___ Input data
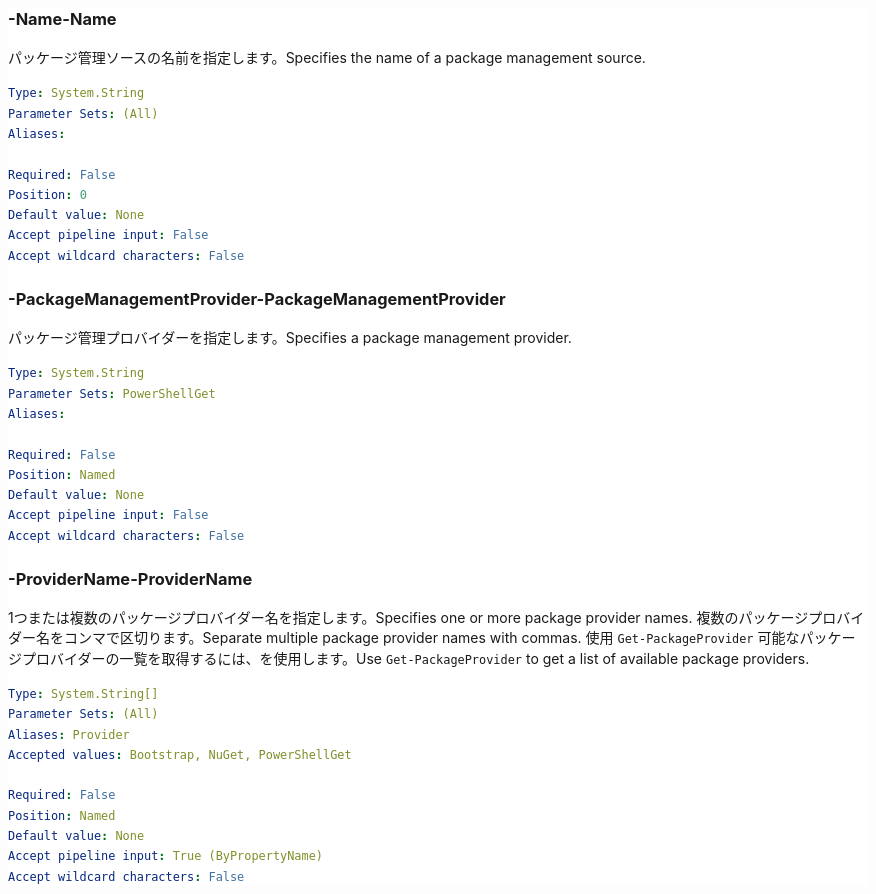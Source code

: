 ### <span data-ttu-id="e030f-132">-Name</span><span class="sxs-lookup"><span data-stu-id="e030f-132">-Name</span></span>

<span data-ttu-id="e030f-133">パッケージ管理ソースの名前を指定します。</span><span class="sxs-lookup"><span data-stu-id="e030f-133">Specifies the name of a package management source.</span></span>

```yaml
Type: System.String
Parameter Sets: (All)
Aliases:

Required: False
Position: 0
Default value: None
Accept pipeline input: False
Accept wildcard characters: False
```

### <span data-ttu-id="e030f-134">-PackageManagementProvider</span><span class="sxs-lookup"><span data-stu-id="e030f-134">-PackageManagementProvider</span></span>

<span data-ttu-id="e030f-135">パッケージ管理プロバイダーを指定します。</span><span class="sxs-lookup"><span data-stu-id="e030f-135">Specifies a package management provider.</span></span>

```yaml
Type: System.String
Parameter Sets: PowerShellGet
Aliases:

Required: False
Position: Named
Default value: None
Accept pipeline input: False
Accept wildcard characters: False
```

### <span data-ttu-id="e030f-136">-ProviderName</span><span class="sxs-lookup"><span data-stu-id="e030f-136">-ProviderName</span></span>

<span data-ttu-id="e030f-137">1つまたは複数のパッケージプロバイダー名を指定します。</span><span class="sxs-lookup"><span data-stu-id="e030f-137">Specifies one or more package provider names.</span></span> <span data-ttu-id="e030f-138">複数のパッケージプロバイダー名をコンマで区切ります。</span><span class="sxs-lookup"><span data-stu-id="e030f-138">Separate multiple package provider names with commas.</span></span>
<span data-ttu-id="e030f-139">使用 `Get-PackageProvider` 可能なパッケージプロバイダーの一覧を取得するには、を使用します。</span><span class="sxs-lookup"><span data-stu-id="e030f-139">Use `Get-PackageProvider` to get a list of available package providers.</span></span>

```yaml
Type: System.String[]
Parameter Sets: (All)
Aliases: Provider
Accepted values: Bootstrap, NuGet, PowerShellGet

Required: False
Position: Named
Default value: None
Accept pipeline input: True (ByPropertyName)
Accept wildcard characters: False
```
______
■ **Directions**: Copy every line in the data above that has the string "PowerShellGet" in it.

■ **Reply**:
Parameter Sets: PowerShellGet
Accepted values: Bootstrap, NuGet, PowerShellGet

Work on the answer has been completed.